New District Governments Provide Health Care to Rwandans

MISSION OF THE MONTH

RWANDA
Flag of Rwanda

FrontLines: August 2008

By David Kampf

Challenge

Rwanda is still largely associated with the genocide and ethnic conflict that overwhelmed its population in 1994. But much has changed since the end of the war. The country now enjoys greater stability, safety, and solid economic growth.

Despite these advances, Rwanda ranks near the bottom of the U.N. Human Development Index which measures well-being around the world, ranking 161 out of 177 countries. The country is burdened with a small economy, few natural resources, and a high poverty rate.

Eighty percent of Rwandans rely on subsistence agriculture. The country’s women have an average of six children, and the use of modern methods of family planning remains low. And many health indicators—maternal, infant, and under-5 childhood mortality—have only recently returned to pre-genocide levels.

Photo by Albertine Uwimana, Twubakane
Adrienne Mukansanga, a nurse at the USAID-supported Nyamagabe Health Centre in Rwanda’s Southern Province, administers a vaccination..

Innovative Response

In 2005, the Rwandan government initiated a process of redistricting and administrative reform, forming new local governments empowered to deliver basic services, including health care. Districts are now held accountable for achieving results.

In that same year, USAID launched the Twubakane Decentralization and Health Program to supply funds to the new districts so they could better provide services.

Twubakane (meaning “let’s build together” in Kinyarwanda, the local language) operates in 12 districts across Rwanda and serves over 3 million people.
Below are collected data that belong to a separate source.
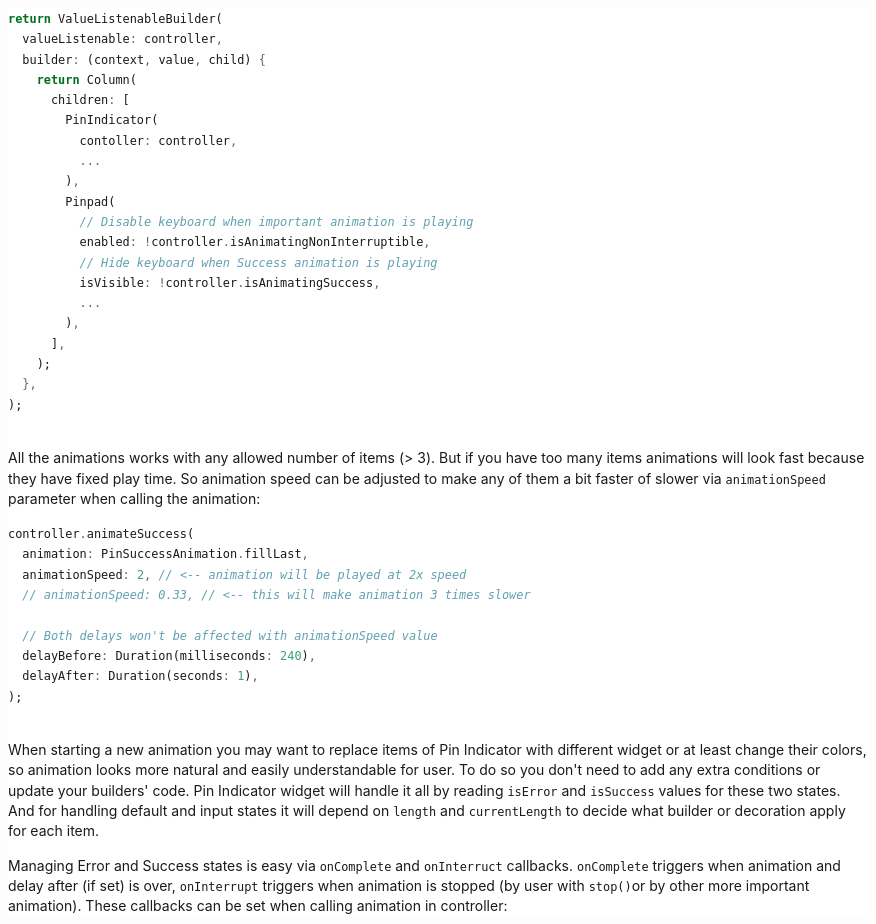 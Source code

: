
 ```dart
return ValueListenableBuilder(
  valueListenable: controller,
  builder: (context, value, child) {
    return Column(
      children: [
        PinIndicator(
          contoller: controller,
          ...
        ),
        Pinpad(
          // Disable keyboard when important animation is playing
          enabled: !controller.isAnimatingNonInterruptible,
          // Hide keyboard when Success animation is playing
          isVisible: !controller.isAnimatingSuccess,
          ...
        ),
      ],
    );  
  },
);
```

</br>All the animations works with any allowed number of items (> 3). But if you have
too many items animations will look fast because they have fixed play time. So
animation speed can be adjusted to make any of them a bit faster of slower via
`animationSpeed` parameter when calling the animation:

```dart
controller.animateSuccess(
  animation: PinSuccessAnimation.fillLast,
  animationSpeed: 2, // <-- animation will be played at 2x speed
  // animationSpeed: 0.33, // <-- this will make animation 3 times slower

  // Both delays won't be affected with animationSpeed value
  delayBefore: Duration(milliseconds: 240),
  delayAfter: Duration(seconds: 1),
);
```

</br>When starting a new animation you may want to replace items of Pin Indicator with
different widget or at least change their colors, so animation looks more natural
and easily understandable for user. To do so you don't need to add any extra
conditions or update your builders' code. Pin Indicator widget will handle it all
by reading `isError` and `isSuccess` values for these two states. And for handling
default and input states it will depend on `length` and `currentLength` to decide
what builder or decoration apply for each item.

Managing Error and Success states is easy via `onComplete` and `onInterruct`
callbacks. `onComplete` triggers when animation and delay after (if set) is over,
`onInterrupt` triggers when animation is stopped (by user with `stop()`or
by other more important animation). These callbacks can be set when calling
animation in controller:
Twubakane districts are eligible to receive financial support if they can demonstrate the ability to plan, budget, and manage activities. “Twubakane is a unique program,”

said Dennis Weller, USAID’s mission director in Rwanda. “Without a responsive and capable government, adequate health care is not sustainable.

Twubakane balances the need to develop the abilities of government officials and systems, and ensure access to lifesaving health services and medicines— governance and health go hand-in-hand.”

Good governance enables districts, health facilities, and communities to provide quality services for maternal and child health including family planning, management of childhood illnesses, and prevention and treatment of malaria.

Results

District incentive funds are being used to purchase equipment for health facilities, build public latrines, increase enrollment in Rwanda’s community health insurance programs, conduct fiscal censuses, and other activities.

“The project came at the right time,” said Paul Jabo, the vice mayor in charge of economic affairs in Gasabo District. “Now, the link between the administration and health is obligatory, and the mayors are responsible for the lives of their citizens…and Twubakane is there to support the process.”

Many Rwandans now have access to high-quality health care according to USAID’s Weller. “The overall health of Rwandans is improving as men, women, and children receive family planning, malaria, and nutrition services without needing to come to the capital city,” he said.

Nearly 140 health facilities assisted by Twubakane have trained personnel who can provide a wide range of family planning methods, including long-term options. Initial data indicates significant increases in the use of modern family planning methods.

“I was always struggling with either a child or pregnancy,” explained Muriel Mukandinda, a 39-year-old mother of five, as she was waiting to receive family planning services at a Twubakane-supported health center in the Eastern Province. “Now I have the time and energy to do more, and I think it will result in my farm being more productive.”

Malaria rates are falling as well. At the end of March, Twubakane had trained over 3,200 community health care workers to treat children under 5 within 24 hours of the onset of fever.

Sister Scholastique, a nurse in Kicukiro, a malaria endemic district on the outskirts of Kigali, explained that “since we introduced home-based management for malaria, we are no longer overwhelmed by many patients at the health center. Most of the fever cases are treated at the community level by community health workers, and we receive only severe cases and have time for preventive activities.”